» GOAL OF THE EXERCISE
Lines with "into" in them are to be located in the listing below and copied.
(Beginning of RECORDS FOR THE TASK)
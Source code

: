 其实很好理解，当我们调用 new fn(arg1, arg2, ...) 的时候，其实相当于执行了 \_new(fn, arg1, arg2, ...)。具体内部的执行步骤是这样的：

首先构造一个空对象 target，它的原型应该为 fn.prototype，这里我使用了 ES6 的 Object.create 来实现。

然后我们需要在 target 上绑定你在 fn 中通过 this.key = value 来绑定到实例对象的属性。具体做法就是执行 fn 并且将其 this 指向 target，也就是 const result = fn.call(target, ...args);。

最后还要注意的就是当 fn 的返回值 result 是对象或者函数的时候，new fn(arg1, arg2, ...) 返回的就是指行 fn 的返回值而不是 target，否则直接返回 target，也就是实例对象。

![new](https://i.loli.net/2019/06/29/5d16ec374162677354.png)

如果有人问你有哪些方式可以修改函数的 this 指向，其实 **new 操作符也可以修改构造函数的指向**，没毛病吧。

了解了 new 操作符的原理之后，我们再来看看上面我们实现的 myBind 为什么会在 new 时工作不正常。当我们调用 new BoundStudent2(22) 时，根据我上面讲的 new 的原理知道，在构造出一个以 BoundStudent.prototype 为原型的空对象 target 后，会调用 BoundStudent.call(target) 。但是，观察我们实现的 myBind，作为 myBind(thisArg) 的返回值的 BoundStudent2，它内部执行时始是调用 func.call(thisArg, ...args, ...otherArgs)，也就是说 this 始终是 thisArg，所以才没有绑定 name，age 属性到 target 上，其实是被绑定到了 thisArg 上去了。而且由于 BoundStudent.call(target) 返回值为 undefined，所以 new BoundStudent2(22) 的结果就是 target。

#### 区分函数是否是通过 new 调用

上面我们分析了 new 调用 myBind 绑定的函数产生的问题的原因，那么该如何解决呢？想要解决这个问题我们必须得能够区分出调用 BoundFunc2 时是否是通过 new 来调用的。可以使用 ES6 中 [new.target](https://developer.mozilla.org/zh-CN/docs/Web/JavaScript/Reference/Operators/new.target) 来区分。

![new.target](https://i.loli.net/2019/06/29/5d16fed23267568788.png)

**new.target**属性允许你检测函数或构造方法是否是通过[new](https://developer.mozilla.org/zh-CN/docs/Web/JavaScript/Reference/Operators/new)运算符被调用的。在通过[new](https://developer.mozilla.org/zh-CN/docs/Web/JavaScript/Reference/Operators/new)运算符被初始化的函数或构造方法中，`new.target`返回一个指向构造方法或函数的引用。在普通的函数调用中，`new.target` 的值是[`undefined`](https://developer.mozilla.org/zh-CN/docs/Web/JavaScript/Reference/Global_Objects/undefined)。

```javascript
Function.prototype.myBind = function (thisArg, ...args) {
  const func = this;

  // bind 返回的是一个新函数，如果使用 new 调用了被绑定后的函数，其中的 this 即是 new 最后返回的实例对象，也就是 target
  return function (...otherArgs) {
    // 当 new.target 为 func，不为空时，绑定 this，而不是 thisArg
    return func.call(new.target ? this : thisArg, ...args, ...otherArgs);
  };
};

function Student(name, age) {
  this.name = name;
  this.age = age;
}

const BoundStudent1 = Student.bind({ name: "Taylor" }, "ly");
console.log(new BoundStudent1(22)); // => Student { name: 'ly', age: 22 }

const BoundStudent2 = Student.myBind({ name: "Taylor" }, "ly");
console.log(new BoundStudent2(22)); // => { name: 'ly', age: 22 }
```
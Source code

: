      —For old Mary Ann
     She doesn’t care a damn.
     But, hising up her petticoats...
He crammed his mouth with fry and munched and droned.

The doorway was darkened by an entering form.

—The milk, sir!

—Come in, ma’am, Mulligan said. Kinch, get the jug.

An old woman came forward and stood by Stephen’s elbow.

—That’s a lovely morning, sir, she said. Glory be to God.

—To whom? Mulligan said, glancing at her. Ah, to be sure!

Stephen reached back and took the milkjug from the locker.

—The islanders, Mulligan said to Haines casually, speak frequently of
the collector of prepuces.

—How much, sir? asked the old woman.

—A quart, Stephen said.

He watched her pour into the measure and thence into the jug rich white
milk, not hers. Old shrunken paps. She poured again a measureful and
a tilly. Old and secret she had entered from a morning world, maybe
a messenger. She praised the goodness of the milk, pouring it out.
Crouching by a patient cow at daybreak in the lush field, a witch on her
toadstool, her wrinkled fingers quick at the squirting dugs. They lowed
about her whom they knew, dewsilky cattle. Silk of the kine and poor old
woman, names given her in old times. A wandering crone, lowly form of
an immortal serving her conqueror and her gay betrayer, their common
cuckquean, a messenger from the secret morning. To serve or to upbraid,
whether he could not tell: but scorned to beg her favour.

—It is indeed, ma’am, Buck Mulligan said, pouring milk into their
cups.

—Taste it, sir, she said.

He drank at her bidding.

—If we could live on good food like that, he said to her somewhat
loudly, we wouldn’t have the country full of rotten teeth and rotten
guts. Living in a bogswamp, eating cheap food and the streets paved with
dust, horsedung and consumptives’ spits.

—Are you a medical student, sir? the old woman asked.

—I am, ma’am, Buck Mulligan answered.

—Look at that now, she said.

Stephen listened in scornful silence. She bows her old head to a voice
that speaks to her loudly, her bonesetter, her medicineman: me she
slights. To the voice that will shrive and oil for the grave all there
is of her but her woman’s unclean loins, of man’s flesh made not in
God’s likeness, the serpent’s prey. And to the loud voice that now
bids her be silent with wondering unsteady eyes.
(End of RECORDS FOR THE TASK)
» EXERCISE SOLUTION
He watched her pour into the measure and thence into the jug rich white
—It is indeed, ma’am, Buck Mulligan said, pouring milk into their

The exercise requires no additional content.